Наследие Грозного

Жданов Лев Григорьевич

В романе «Наследие Грозного» раскрывается судьба его сына царевича Дмитрия Угличского, сбереженного, по версии автора, от рук наемных убийц Бориса Годунова.

Часть I

ДИМИТРИЙ-СИРОТА

ГОРОСКОП

Глубокая осень стоит. Октябрь на дворе. Печальная пора для всех. А печальнее всего теперь – во дворце царей московских, в палатах и жилых горницах царя Ивана Грозного, как его прозвали потомки. Мучителя, тирана, как звали современники на Руси и за пределами ее.

Печально тянутся дни и в теремах дворцовых, на половине молодой царицы, Марии Федоровны, из семьи Нагих, – хотя именно теперь и есть причина веселиться и ликовать ей самой и всему роду ее.

Больше двух лет тому назад обвенчался Иван с молодой царицей. И не давал им Бог детей, не благословил этого брака.

Тоска овладела царицей. Плохие вести стали доходить к ней.

По старым обычаям, царь может свободно расторгнуть брак, если нет у царицы потомства. А Иван даже и переговоры завел с Елизаветой, королевой Англии, просит у нее в супружество племянницу, тоже Марию, Гастингс родом.

У ЦАРИЦЫ

Несколько месяцев прошло с этого утра.

Крепнет малютка и веселит отца.

То было совсем почти не заглядывал Иван к царице, а теперь и на дню раза по два заходит, навещает опочивальню, отведенную для царевича, всегда окруженного целым штатом женской прислуги.

Здесь и матушка-боярыня Василиса Волохова, пожилая, дородная, чванная такая.

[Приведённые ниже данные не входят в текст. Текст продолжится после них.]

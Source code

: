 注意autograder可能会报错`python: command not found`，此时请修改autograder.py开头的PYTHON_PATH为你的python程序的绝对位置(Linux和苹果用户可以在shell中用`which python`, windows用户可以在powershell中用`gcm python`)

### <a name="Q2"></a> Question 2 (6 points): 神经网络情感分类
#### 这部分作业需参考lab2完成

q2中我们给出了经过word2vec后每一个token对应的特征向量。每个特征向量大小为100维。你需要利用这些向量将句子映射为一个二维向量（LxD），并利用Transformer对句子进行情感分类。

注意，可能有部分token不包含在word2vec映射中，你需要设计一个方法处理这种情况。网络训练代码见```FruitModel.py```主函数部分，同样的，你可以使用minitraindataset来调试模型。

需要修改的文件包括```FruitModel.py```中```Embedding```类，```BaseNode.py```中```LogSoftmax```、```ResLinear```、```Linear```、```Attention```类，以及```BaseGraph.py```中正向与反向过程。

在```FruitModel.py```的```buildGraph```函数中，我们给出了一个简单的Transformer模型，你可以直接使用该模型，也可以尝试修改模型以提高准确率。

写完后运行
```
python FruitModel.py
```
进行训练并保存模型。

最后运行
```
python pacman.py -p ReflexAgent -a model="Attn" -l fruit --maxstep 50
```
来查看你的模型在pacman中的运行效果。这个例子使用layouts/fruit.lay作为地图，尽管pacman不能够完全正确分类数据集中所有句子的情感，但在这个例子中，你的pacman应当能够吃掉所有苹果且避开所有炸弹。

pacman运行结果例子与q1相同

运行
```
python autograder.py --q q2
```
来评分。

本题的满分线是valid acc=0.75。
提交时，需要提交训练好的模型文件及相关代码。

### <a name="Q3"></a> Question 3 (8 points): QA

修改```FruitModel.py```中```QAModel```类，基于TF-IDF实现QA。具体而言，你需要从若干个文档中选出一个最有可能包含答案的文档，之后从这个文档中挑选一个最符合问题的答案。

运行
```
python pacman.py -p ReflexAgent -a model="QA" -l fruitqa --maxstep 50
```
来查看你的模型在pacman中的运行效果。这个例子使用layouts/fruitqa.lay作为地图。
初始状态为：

Ребенка держит на руках кормилица, Арина, Жданова по отцу, жена боярина Тучкова, – некрасивая, но молодая, здоровая, кровь с молоком, женщина тихая, добрая. Скучает только: своего сына пришлось на чужие руки сдать ради чести царевича выкормить.

ЛУЧИ ЗАКАТА

Когда наконец царь, тяжело дыша, открыл лицо, усыпанное крупными каплями пота, и стал отирать его, Марья спросила робко:

– А как же… Федя? Вот, не причинилось же ему ничего… Живет царевич, дал Бог милости…

– Этот-то? Что он им! И живет – как не живет. Кто захочет, тот и будет царем при Феде… Разве это мой отрод?! Так, Божие наказание… за все окаянства за мои… Молчи, говорю… Не поминай мне лучше. Слушай ты, – смиловался Господь. Дал нам дитя здоровое, смышленое. Видна уж вся складка у малого. Скоро весна придет. От солнца, от воздуху вольного он и краше расцветет, поди, чем ныне…

– Ох расцветет мой цветик, даст Господь, расцветет мой аленький… Ангелы Бо…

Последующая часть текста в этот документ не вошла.